Evolution of Populations
Chapter 23 Campbell & Reece 8th Ed.

1. What is a population?  A gene?  An allele? A gene pool? GenotypePhenotype?
Homozygous? HeterozygousRecessive vs. Dominant alleles?

2.    What do we mean by microevolution?  What 5 conditions have to be true for a population to be in genetic equilibrium (i.e. not evolving) according to the Hardy-Weinberg Theorem?  For each  condition, explain why this is the case.  Which of these agents will adapt a population to its environment?  Be familiar with the Hardy-Weinberg Equations.  What do each of the terms (p, q, p2, q2 and 2pq) represent in terms of populations?

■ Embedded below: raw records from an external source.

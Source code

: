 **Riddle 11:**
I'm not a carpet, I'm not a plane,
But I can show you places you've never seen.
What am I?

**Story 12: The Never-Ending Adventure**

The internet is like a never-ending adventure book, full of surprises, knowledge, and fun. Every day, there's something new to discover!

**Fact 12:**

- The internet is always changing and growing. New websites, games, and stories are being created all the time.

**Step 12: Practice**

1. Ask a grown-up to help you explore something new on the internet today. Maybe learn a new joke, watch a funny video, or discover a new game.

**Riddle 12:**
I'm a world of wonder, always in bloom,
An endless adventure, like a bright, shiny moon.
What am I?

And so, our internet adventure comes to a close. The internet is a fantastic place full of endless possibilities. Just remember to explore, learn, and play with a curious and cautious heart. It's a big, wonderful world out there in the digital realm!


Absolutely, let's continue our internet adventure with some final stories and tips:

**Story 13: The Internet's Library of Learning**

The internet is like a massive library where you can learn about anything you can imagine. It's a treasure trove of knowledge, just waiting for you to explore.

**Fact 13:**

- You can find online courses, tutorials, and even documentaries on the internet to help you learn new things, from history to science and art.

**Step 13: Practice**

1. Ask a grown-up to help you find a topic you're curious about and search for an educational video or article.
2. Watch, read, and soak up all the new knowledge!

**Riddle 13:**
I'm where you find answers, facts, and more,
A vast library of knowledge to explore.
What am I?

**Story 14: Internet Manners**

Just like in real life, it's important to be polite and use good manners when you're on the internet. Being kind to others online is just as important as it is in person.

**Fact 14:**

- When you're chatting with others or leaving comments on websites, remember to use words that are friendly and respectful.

3. What is genetic drift?  To which of the conditions of Hardy-Weinberg equilibrium is it related?
Are all populations susceptible to some genetic drift?  What is true of populations that are most
influenced by genetic drift?  What is the bottleneck effect?  How is it related to genetic drift?  What
does it have to do with extinction of organisms?  How is genetic drift related to the founder effect? Why is genetic variation important to the long term success of populations of organisms.

4.  What is a mutation?  What are some of the characteristics of mutations?  How is variation in
organisms generated?  What is the source of new alleles in a population?

5. What is the source of the majority of the phenotypic variation from one generation to the next in most organisms?  How is variation preserved in populations. Why doesn’t natural selection extinguish a population’s variability by culling unfavorable genotypes (you should be able to give several reasons)?

6.   Describe the three modes of selection (stabilizing, directional, diversifying) acting on populations.

7.  What is sexual selection?   Be familiar with some examples of sexual selection.  How are evolutionary outcomes a compromise between sexual selection and natural selection?

8. Does natural selection fashion perfect organisms?  Explain.